##### RECORDS SHOWN #####

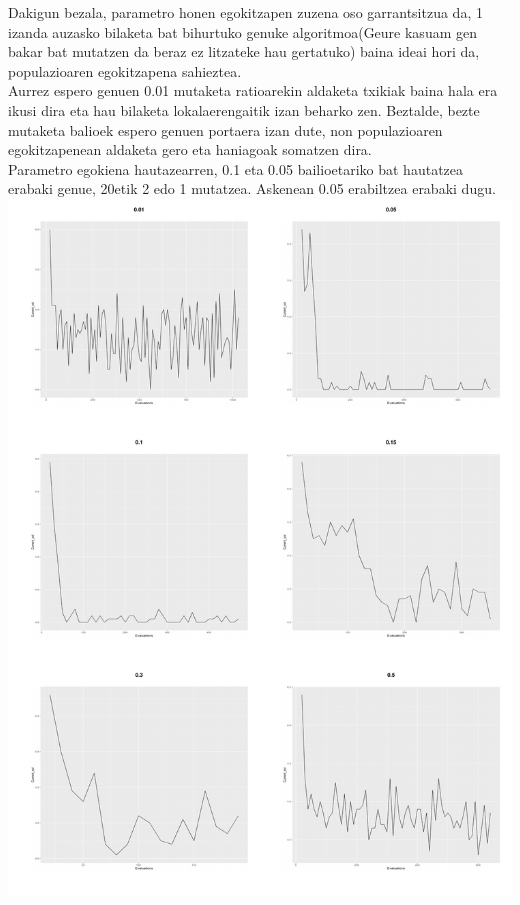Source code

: \documentclass[eu,gi]{ifirak}\usepackage[]{graphicx}\usepackage[]{color}
\makeatletter
\def\maxwidth{ %
  \ifdim\Gin@nat@width>\linewidth
    \linewidth
  \else
    \Gin@nat@width
  \fi
}
\newenvironment{knitrout}{}{} %
\makeatother
\begin{document}
Dakigun bezala, parametro honen egokitzapen zuzena oso garrantsitzua da, 1 izanda auzasko bilaketa bat bihurtuko genuke algoritmoa(Geure kasuam gen bakar bat mutatzen da beraz ez litzateke hau gertatuko) baina ideai hori da, populazioaren egokitzapena sahieztea. \\

Aurrez espero genuen 0.01 mutaketa ratioarekin aldaketa txikiak baina hala era ikusi dira eta hau bilaketa lokalaerengaitik izan beharko zen. Beztalde, bezte mutaketa balioek espero genuen portaera izan dute, non populazioaren egokitzapenean aldaketa gero eta haniagoak somatzen dira.\\

Parametro egokiena hautazearren, 0.1 eta 0.05 bailioetariko bat hautatzea erabaki genue, 20etik 2 edo 1 mutatzea. Askenean 0.05 erabiltzea erabaki dugu.\\


\begin{knitrout}
\color{fgcolor}
\includegraphics[width=\maxwidth]{figure/unnamed-chunk-21-1} 

\end{knitrout}
\end{document}
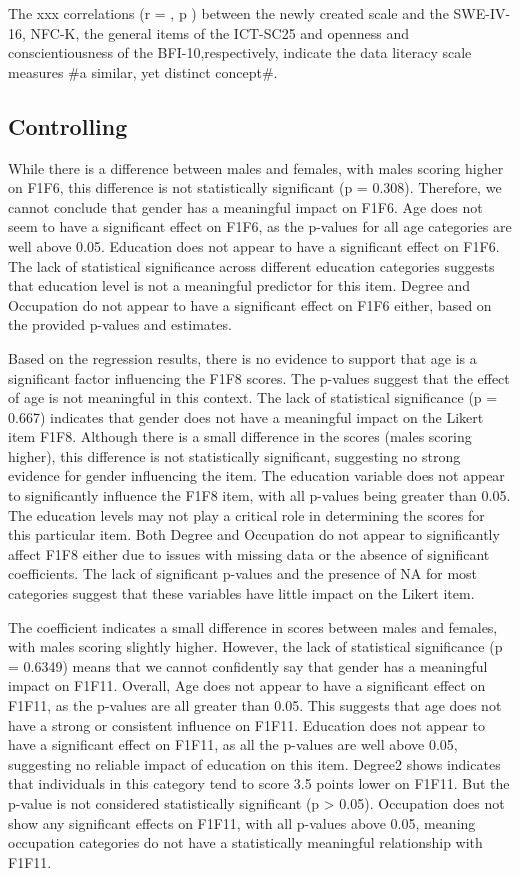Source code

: \documentclass[
  12pt,
  a4paper,
  twoside]{article}
\begin{document}
The xxx correlations (r = , p ) between the newly created scale and the SWE-IV-16, NFC-K, the general items of the ICT-SC25 and openness and conscientiousness of the BFI-10,respectively, indicate the data literacy scale measures \#a similar, yet distinct concept\#.

\subsection{Controlling}\label{controlling}

While there is a difference between males and females, with males scoring higher on F1F6, this difference is not statistically significant (p = 0.308). Therefore, we cannot conclude that gender has a meaningful impact on F1F6. Age does not seem to have a significant effect on F1F6, as the p-values for all age categories are well above 0.05. Education does not appear to have a significant effect on F1F6. The lack of statistical significance across different education categories suggests that education level is not a meaningful predictor for this item. Degree and Occupation do not appear to have a significant effect on F1F6 either, based on the provided p-values and estimates.

Based on the regression results, there is no evidence to support that age is a significant factor influencing the F1F8 scores. The p-values suggest that the effect of age is not meaningful in this context.
The lack of statistical significance (p = 0.667) indicates that gender does not have a meaningful impact on the Likert item F1F8. Although there is a small difference in the scores (males scoring higher), this difference is not statistically significant, suggesting no strong evidence for gender influencing the item.
The education variable does not appear to significantly influence the F1F8 item, with all p-values being greater than 0.05. The education levels may not play a critical role in determining the scores for this particular item.
Both Degree and Occupation do not appear to significantly affect F1F8 either due to issues with missing data or the absence of significant coefficients. The lack of significant p-values and the presence of NA for most categories suggest that these variables have little impact on the Likert item.

The coefficient indicates a small difference in scores between males and females, with males scoring slightly higher. However, the lack of statistical significance (p = 0.6349) means that we cannot confidently say that gender has a meaningful impact on F1F11.
Overall, Age does not appear to have a significant effect on F1F11, as the p-values are all greater than 0.05. This suggests that age does not have a strong or consistent influence on F1F11. Education does not appear to have a significant effect on F1F11, as all the p-values are well above 0.05, suggesting no reliable impact of education on this item.
Degree2 shows indicates that individuals in this category tend to score 3.5 points lower on F1F11. But the p-value is not considered statistically significant (p \textgreater{} 0.05).
Occupation does not show any significant effects on F1F11, with all p-values above 0.05, meaning occupation categories do not have a statistically meaningful relationship with F1F11.
\end{document}
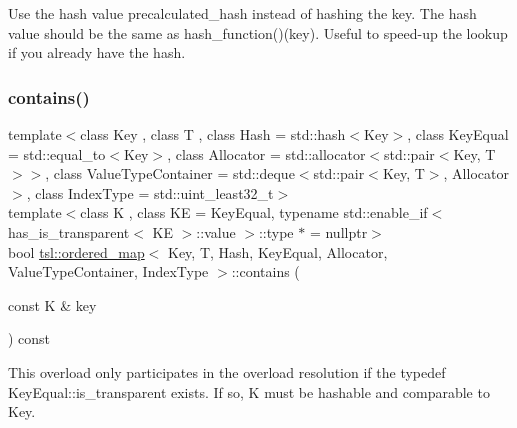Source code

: Use the hash value \textquotesingle{}precalculated\+\_\+hash\textquotesingle{} instead of hashing the key. The hash value should be the same as hash\+\_\+function()(key). Useful to speed-\/up the lookup if you already have the hash. \mbox{\label{classtsl_1_1ordered__map_a62b1a90a19ebdacd4a69c64b38d0ad97}} 
\subsubsection{\texorpdfstring{contains()}{contains()}\hspace{0.1cm}{\footnotesize\ttfamily [2/3]}}
{\footnotesize\ttfamily template$<$class Key , class T , class Hash  = std\+::hash$<$\+Key$>$, class Key\+Equal  = std\+::equal\+\_\+to$<$\+Key$>$, class Allocator  = std\+::allocator$<$std\+::pair$<$\+Key, T$>$$>$, class Value\+Type\+Container  = std\+::deque$<$std\+::pair$<$\+Key, T$>$, Allocator$>$, class Index\+Type  = std\+::uint\+\_\+least32\+\_\+t$>$ \\
template$<$class K , class KE  = Key\+Equal, typename std\+::enable\+\_\+if$<$ has\+\_\+is\+\_\+transparent$<$ K\+E $>$\+::value $>$\+::type $\ast$  = nullptr$>$ \\
bool \mbox{\hyperlink{classtsl_1_1ordered__map}{tsl\+::ordered\+\_\+map}}$<$ Key, T, Hash, Key\+Equal, Allocator, Value\+Type\+Container, Index\+Type $>$\+::contains (\begin{DoxyParamCaption}\item[{const K \&}]{key }\end{DoxyParamCaption}) const\hspace{0.3cm}{\ttfamily [inline]}}

This overload only participates in the overload resolution if the typedef Key\+Equal\+::is\+\_\+transparent exists. If so, K must be hashable and comparable to Key. \mbox{\label{classtsl_1_1ordered__map_a0f9c85b500e88728e72e5a12f9a18fdc}} 
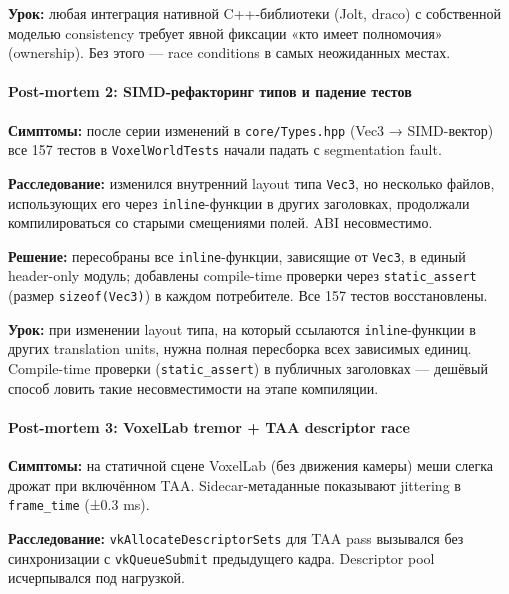 \textbf{Урок:} любая интеграция нативной C++-библиотеки (Jolt, draco) с собственной моделью consistency требует явной фиксации «кто имеет полномочия» (ownership). Без этого --- race conditions в самых неожиданных местах.

\paragraph{Post-mortem 2: SIMD-рефакторинг типов и падение тестов}\label{KT-3.2_Final_Report-post-mortem-2-simd-ux440ux435ux444ux430ux43aux442ux43eux440ux438ux43dux433-ux442ux438ux43fux43eux432-ux438-ux43fux430ux434ux435ux43dux438ux435-ux442ux435ux441ux442ux43eux432}

\textbf{Симптомы:} после серии изменений в \texttt{core/Types.hpp} (Vec3 → SIMD-вектор) все 157 тестов в \texttt{VoxelWorldTests} начали падать с segmentation fault.

\textbf{Расследование:} изменился внутренний layout типа \texttt{Vec3}, но несколько файлов, использующих его через \texttt{inline}-функции в других заголовках, продолжали компилироваться со старыми смещениями полей. ABI несовместимо.

\textbf{Решение:} пересобраны все \texttt{inline}-функции, зависящие от \texttt{Vec3}, в единый header-only модуль; добавлены compile-time проверки через \texttt{static\_assert} (размер \texttt{sizeof(Vec3)}) в каждом потребителе. Все 157 тестов восстановлены.

\textbf{Урок:} при изменении layout типа, на который ссылаются \texttt{inline}-функции в других translation units, нужна полная пересборка всех зависимых единиц. Compile-time проверки (\texttt{static\_assert}) в публичных заголовках --- дешёвый способ ловить такие несовместимости на этапе компиляции.

\paragraph{Post-mortem 3: VoxelLab tremor + TAA descriptor race}\label{KT-3.2_Final_Report-post-mortem-3-voxellab-tremor--taa-descriptor-race}

\textbf{Симптомы:} на статичной сцене VoxelLab (без движения камеры) меши слегка дрожат при включённом TAA. Sidecar-метаданные показывают jittering в \texttt{frame\_time} (±0.3 ms).

\textbf{Расследование:} \texttt{vkAllocateDescriptorSets} для TAA pass вызывался без синхронизации с \texttt{vkQueueSubmit} предыдущего кадра. Descriptor pool исчерпывался под нагрузкой.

#####

You need to restate all of the entries above exactly and leave the pictures behind.

Source code

: \documentclass[eu,gi]{ifirak}\usepackage[]{graphicx}\usepackage[]{color}
\makeatletter
\def\maxwidth{ %
  \ifdim\Gin@nat@width>\linewidth
    \linewidth
  \else
    \Gin@nat@width
  \fi
}
\newenvironment{knitrout}{}{} %
\makeatother
\begin{document}
Dakigun bezala, parametro honen egokitzapen zuzena oso garrantsitzua da, 1 izanda auzasko bilaketa bat bihurtuko genuke algoritmoa(Geure kasuam gen bakar bat mutatzen da beraz ez litzateke hau gertatuko) baina ideai hori da, populazioaren egokitzapena sahieztea. \\

Aurrez espero genuen 0.01 mutaketa ratioarekin aldaketa txikiak baina hala era ikusi dira eta hau bilaketa lokalaerengaitik izan beharko zen. Beztalde, bezte mutaketa balioek espero genuen portaera izan dute, non populazioaren egokitzapenean aldaketa gero eta haniagoak somatzen dira.\\

Parametro egokiena hautazearren, 0.1 eta 0.05 bailioetariko bat hautatzea erabaki genue, 20etik 2 edo 1 mutatzea. Askenean 0.05 erabiltzea erabaki dugu.\\


\begin{knitrout}
\color{fgcolor}
\includegraphics[width=\maxwidth]{figure/unnamed-chunk-21-1} 

\end{knitrout}
\end{document}
Source code

: \documentclass[
  12pt,
  a4paper,
  twoside]{article}
\begin{document}
The xxx correlations (r = , p ) between the newly created scale and the SWE-IV-16, NFC-K, the general items of the ICT-SC25 and openness and conscientiousness of the BFI-10,respectively, indicate the data literacy scale measures \#a similar, yet distinct concept\#.

\subsection{Controlling}\label{controlling}

While there is a difference between males and females, with males scoring higher on F1F6, this difference is not statistically significant (p = 0.308). Therefore, we cannot conclude that gender has a meaningful impact on F1F6. Age does not seem to have a significant effect on F1F6, as the p-values for all age categories are well above 0.05. Education does not appear to have a significant effect on F1F6. The lack of statistical significance across different education categories suggests that education level is not a meaningful predictor for this item. Degree and Occupation do not appear to have a significant effect on F1F6 either, based on the provided p-values and estimates.

Based on the regression results, there is no evidence to support that age is a significant factor influencing the F1F8 scores. The p-values suggest that the effect of age is not meaningful in this context.
The lack of statistical significance (p = 0.667) indicates that gender does not have a meaningful impact on the Likert item F1F8. Although there is a small difference in the scores (males scoring higher), this difference is not statistically significant, suggesting no strong evidence for gender influencing the item.
The education variable does not appear to significantly influence the F1F8 item, with all p-values being greater than 0.05. The education levels may not play a critical role in determining the scores for this particular item.
Both Degree and Occupation do not appear to significantly affect F1F8 either due to issues with missing data or the absence of significant coefficients. The lack of significant p-values and the presence of NA for most categories suggest that these variables have little impact on the Likert item.

The coefficient indicates a small difference in scores between males and females, with males scoring slightly higher. However, the lack of statistical significance (p = 0.6349) means that we cannot confidently say that gender has a meaningful impact on F1F11.
Overall, Age does not appear to have a significant effect on F1F11, as the p-values are all greater than 0.05. This suggests that age does not have a strong or consistent influence on F1F11. Education does not appear to have a significant effect on F1F11, as all the p-values are well above 0.05, suggesting no reliable impact of education on this item.
Degree2 shows indicates that individuals in this category tend to score 3.5 points lower on F1F11. But the p-value is not considered statistically significant (p \textgreater{} 0.05).
Occupation does not show any significant effects on F1F11, with all p-values above 0.05, meaning occupation categories do not have a statistically meaningful relationship with F1F11.
\end{document}
Source code

: Use the hash value \textquotesingle{}precalculated\+\_\+hash\textquotesingle{} instead of hashing the key. The hash value should be the same as hash\+\_\+function()(key). Useful to speed-\/up the lookup if you already have the hash. \mbox{\label{classtsl_1_1ordered__map_a62b1a90a19ebdacd4a69c64b38d0ad97}} 
\subsubsection{\texorpdfstring{contains()}{contains()}\hspace{0.1cm}{\footnotesize\ttfamily [2/3]}}
{\footnotesize\ttfamily template$<$class Key , class T , class Hash  = std\+::hash$<$\+Key$>$, class Key\+Equal  = std\+::equal\+\_\+to$<$\+Key$>$, class Allocator  = std\+::allocator$<$std\+::pair$<$\+Key, T$>$$>$, class Value\+Type\+Container  = std\+::deque$<$std\+::pair$<$\+Key, T$>$, Allocator$>$, class Index\+Type  = std\+::uint\+\_\+least32\+\_\+t$>$ \\
template$<$class K , class KE  = Key\+Equal, typename std\+::enable\+\_\+if$<$ has\+\_\+is\+\_\+transparent$<$ K\+E $>$\+::value $>$\+::type $\ast$  = nullptr$>$ \\
bool \mbox{\hyperlink{classtsl_1_1ordered__map}{tsl\+::ordered\+\_\+map}}$<$ Key, T, Hash, Key\+Equal, Allocator, Value\+Type\+Container, Index\+Type $>$\+::contains (\begin{DoxyParamCaption}\item[{const K \&}]{key }\end{DoxyParamCaption}) const\hspace{0.3cm}{\ttfamily [inline]}}

This overload only participates in the overload resolution if the typedef Key\+Equal\+::is\+\_\+transparent exists. If so, K must be hashable and comparable to Key. \mbox{\label{classtsl_1_1ordered__map_a0f9c85b500e88728e72e5a12f9a18fdc}} 
 \textbf{Урок:} любая интеграция нативной C++-библиотеки (Jolt, draco) с собственной моделью consistency требует явной фиксации «кто имеет полномочия» (ownership). Без этого --- race conditions в самых неожиданных местах.

\paragraph{Post-mortem 2: SIMD-рефакторинг типов и падение тестов}\label{KT-3.2_Final_Report-post-mortem-2-simd-ux440ux435ux444ux430ux43aux442ux43eux440ux438ux43dux433-ux442ux438ux43fux43eux432-ux438-ux43fux430ux434ux435ux43dux438ux435-ux442ux435ux441ux442ux43eux432}

\textbf{Симптомы:} после серии изменений в \texttt{core/Types.hpp} (Vec3 → SIMD-вектор) все 157 тестов в \texttt{VoxelWorldTests} начали падать с segmentation fault.

\textbf{Расследование:} изменился внутренний layout типа \texttt{Vec3}, но несколько файлов, использующих его через \texttt{inline}-функции в других заголовках, продолжали компилироваться со старыми смещениями полей. ABI несовместимо.

\textbf{Решение:} пересобраны все \texttt{inline}-функции, зависящие от \texttt{Vec3}, в единый header-only модуль; добавлены compile-time проверки через \texttt{static\_assert} (размер \texttt{sizeof(Vec3)}) в каждом потребителе. Все 157 тестов восстановлены.

\textbf{Урок:} при изменении layout типа, на который ссылаются \texttt{inline}-функции в других translation units, нужна полная пересборка всех зависимых единиц. Compile-time проверки (\texttt{static\_assert}) в публичных заголовках --- дешёвый способ ловить такие несовместимости на этапе компиляции.

\paragraph{Post-mortem 3: VoxelLab tremor + TAA descriptor race}\label{KT-3.2_Final_Report-post-mortem-3-voxellab-tremor--taa-descriptor-race}

\textbf{Симптомы:} на статичной сцене VoxelLab (без движения камеры) меши слегка дрожат при включённом TAA. Sidecar-метаданные показывают jittering в \texttt{frame\_time} (±0.3 ms).

\textbf{Расследование:} \texttt{vkAllocateDescriptorSets} для TAA pass вызывался без синхронизации с \texttt{vkQueueSubmit} предыдущего кадра. Descriptor pool исчерпывался под нагрузкой.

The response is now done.